Later, Corpus Christi Police Department victim’s advocate Genarose Pena, who
assisted Taylor at the police department, testified that she overheard Taylor’s phone
conversation with her sister where Taylor explained that the gun fired accidentally when
she dropped her purse. Pena testified, however, that Taylor’s version of the story
changed when she recounted her story to Detective Garcia:
[State]: How is it different than her first version?
[Pena]: Initially she said the gun was inside of her purse,
the gun fell and the gun went off, that was her
initial version. And then within that—
Q. And now at this point, what has it changed to?
A. That she was holding the gun and the gun just
went off. At that point again she stated the gun
—that the gun just went off.
At the scene, Pena found contents of a purse on the floor and on an ottoman.

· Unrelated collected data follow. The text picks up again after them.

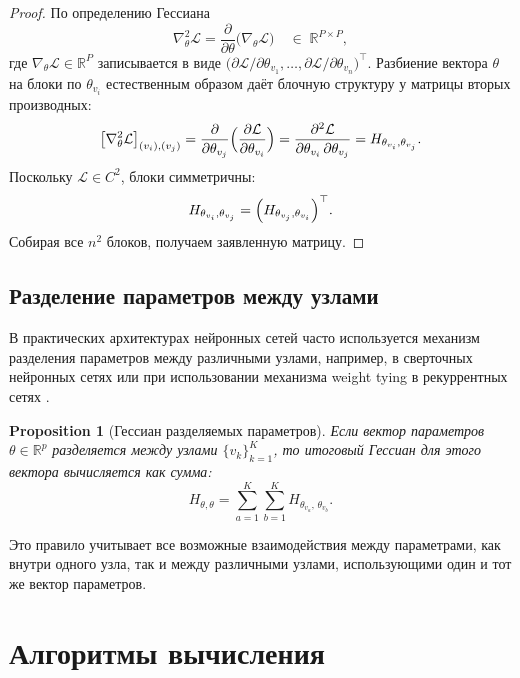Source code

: \documentclass[11pt]{article}
\newtheorem{proposition}{Proposition}
\begin{document}
\begin{proof}
  По определению Гессиана
  \[
    \nabla^2_\theta \mathcal L
    = \frac{\partial}{\partial\theta}
    \bigl(\nabla_\theta \mathcal L\bigr)
    \quad\in\;\mathbb R^{P\times P},
  \]
  где $\nabla_\theta \mathcal L\in\mathbb R^P$ записывается в виде
  \(\bigl(\partial \mathcal L/\partial\theta_{v_1}, \ldots,
  \partial \mathcal L/\partial\theta_{v_n}\bigr)^\top\).
  Разбиение вектора $\theta$ на блоки по $\theta_{v_i}$ естественным образом
  даёт блочную структуру у матрицы вторых производных:
  \[
    \bigl[\nabla^2_\theta\mathcal L\bigr]_{(v_i),(v_j)}
    = \frac{\partial}{\partial\theta_{v_j}}
    \Bigl(\frac{\partial \mathcal L}{\partial\theta_{v_i}}\Bigr)
    = \frac{\partial^2 \mathcal L}{\partial\theta_{v_i}\,\partial\theta_{v_j}}
    = H_{\theta_{v_i},\theta_{v_j}}.
  \]
  Поскольку $\mathcal L\in C^2$, блоки симметричны:
  \[
    H_{\theta_{v_i},\theta_{v_j}}
    = \Bigl(H_{\theta_{v_j},\theta_{v_i}}\Bigr)^\top.
  \]
  Собирая все $n^2$ блоков, получаем заявленную матрицу.
\end{proof}

\subsection{Разделение параметров между узлами}

В практических архитектурах нейронных сетей часто используется механизм разделения параметров между
различными узлами, например, в сверточных нейронных сетях или при использовании механизма weight tying в
рекуррентных сетях \citep{pascanu2013difficulty}.

\begin{proposition}[Гессиан разделяемых параметров]
  \label{prop:shared-params}
  Если вектор параметров $\theta\in\mathbb{R}^p$ разделяется между узлами $\{v_k\}_{k=1}^K$, то итоговый
  Гессиан для этого вектора вычисляется как сумма:
  \[
    H_{\theta,\theta}
    = \sum_{a=1}^K\sum_{b=1}^K
    H_{\theta_{v_a},\,\theta_{v_b}}.
  \]
\end{proposition}

Это правило учитывает все возможные взаимодействия между параметрами, как внутри одного узла, так и между
различными узлами, использующими один и тот же вектор параметров.

\newpage

\section{Алгоритмы вычисления}
\end{document}
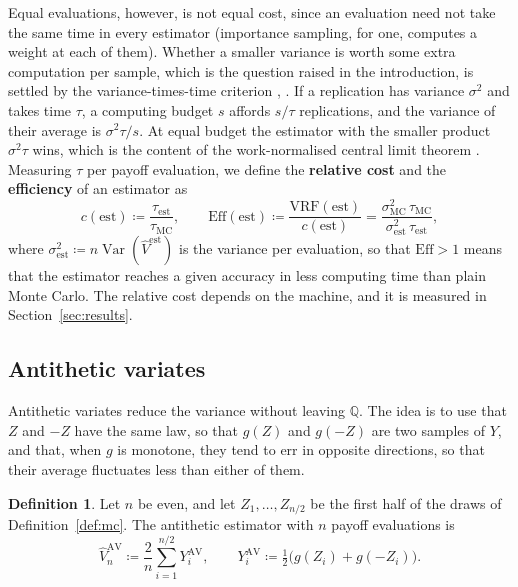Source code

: \documentclass[11pt,a4paper]{article}
\theoremstyle{plain}
\theoremstyle{definition}
\newtheorem{definition}[theorem]{Definition}
\theoremstyle{remark}
\newcommand{\Q}{\mathbb{Q}}
\newcommand{\1}{\mathbf{1}}
\newcommand{\eqdef}{\coloneqq}
\newcommand{\Var}{\operatorname{Var}}
\newcommand{\VRF}{\mathrm{VRF}}
\newcommand{\Eff}{\mathrm{Eff}}
\begin{document}
Equal evaluations, however, is not equal cost, since an evaluation need not take the same time in every estimator (importance sampling, for one, computes a weight at each of them). Whether a smaller variance is worth some extra computation per sample, which is the question raised in the introduction, is settled by the variance-times-time criterion \cite[\S 1.1.3]{glasserman}, \cite{portfolio}. If a replication has variance $\sigma^2$ and takes time $\tau$, a computing budget $s$ affords $s/\tau$ replications, and the variance of their average is $\sigma^2\tau/s$. At equal budget the estimator with the smaller product $\sigma^2\tau$ wins, which is the content of the work-normalised central limit theorem \cite[(1.11)]{glasserman}. Measuring $\tau$ per payoff evaluation, we define the \textbf{relative cost} and the \textbf{efficiency} of an estimator as
\begin{equation}\label{eq:eff}
  c(\mathrm{est}) \eqdef \frac{\tau_{\mathrm{est}}}{\tau_{\mathrm{MC}}},
  \qquad
  \Eff(\mathrm{est}) \eqdef \frac{\VRF(\mathrm{est})}{c(\mathrm{est})} = \frac{\sigma^2_{\mathrm{MC}}\,\tau_{\mathrm{MC}}}{\sigma^2_{\mathrm{est}}\,\tau_{\mathrm{est}}},
\end{equation}
where $\sigma^2_{\mathrm{est}} \eqdef n\Var(\hat V^{\mathrm{est}})$ is the variance per evaluation, so that $\Eff > 1$ means that the estimator reaches a given accuracy in less computing time than plain Monte Carlo. The relative cost depends on the machine, and it is measured in Section~\ref{sec:results}.

\subsection{Antithetic variates}
\label{subsec:av}

Antithetic variates reduce the variance without leaving $\Q$. The idea is to use that $Z$ and $-Z$ have the same law, so that $g(Z)$ and $g(-Z)$ are two samples of $Y$, and that, when $g$ is monotone, they tend to err in opposite directions, so that their average fluctuates less than either of them.

\begin{definition}\label{def:av}
Let $n$ be even, and let $Z_1, \dots, Z_{n/2}$ be the first half of the draws of Definition~\ref{def:mc}. The antithetic estimator with $n$ payoff evaluations is
\[
  \hat V^{\mathrm{AV}}_n \eqdef \frac{2}{n} \sum_{i=1}^{n/2} Y_i^{\mathrm{AV}},
  \qquad
  Y_i^{\mathrm{AV}} \eqdef \tfrac12\bigl(g(Z_i) + g(-Z_i)\bigr).
\]
\end{definition}
\end{document}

David Curtis, a firearms expert for the Corpus Christi Police Department,
administered a gunshot residue test on Taylor’s hand. It revealed Taylor may have
discharged a firearm, handled a discharged firearm, or been in close proximity to a
discharging firearm. His report included a comment that read: “Subject says firearm
discharged after being dropped, then said [it] discharged in her hand.” Further, he
testified that this particular pistol was harder to fire because the axle was bent. He
reported that when he drop-tested the pistol twenty-four times from different positions, “at
no time did the firearm discharge.”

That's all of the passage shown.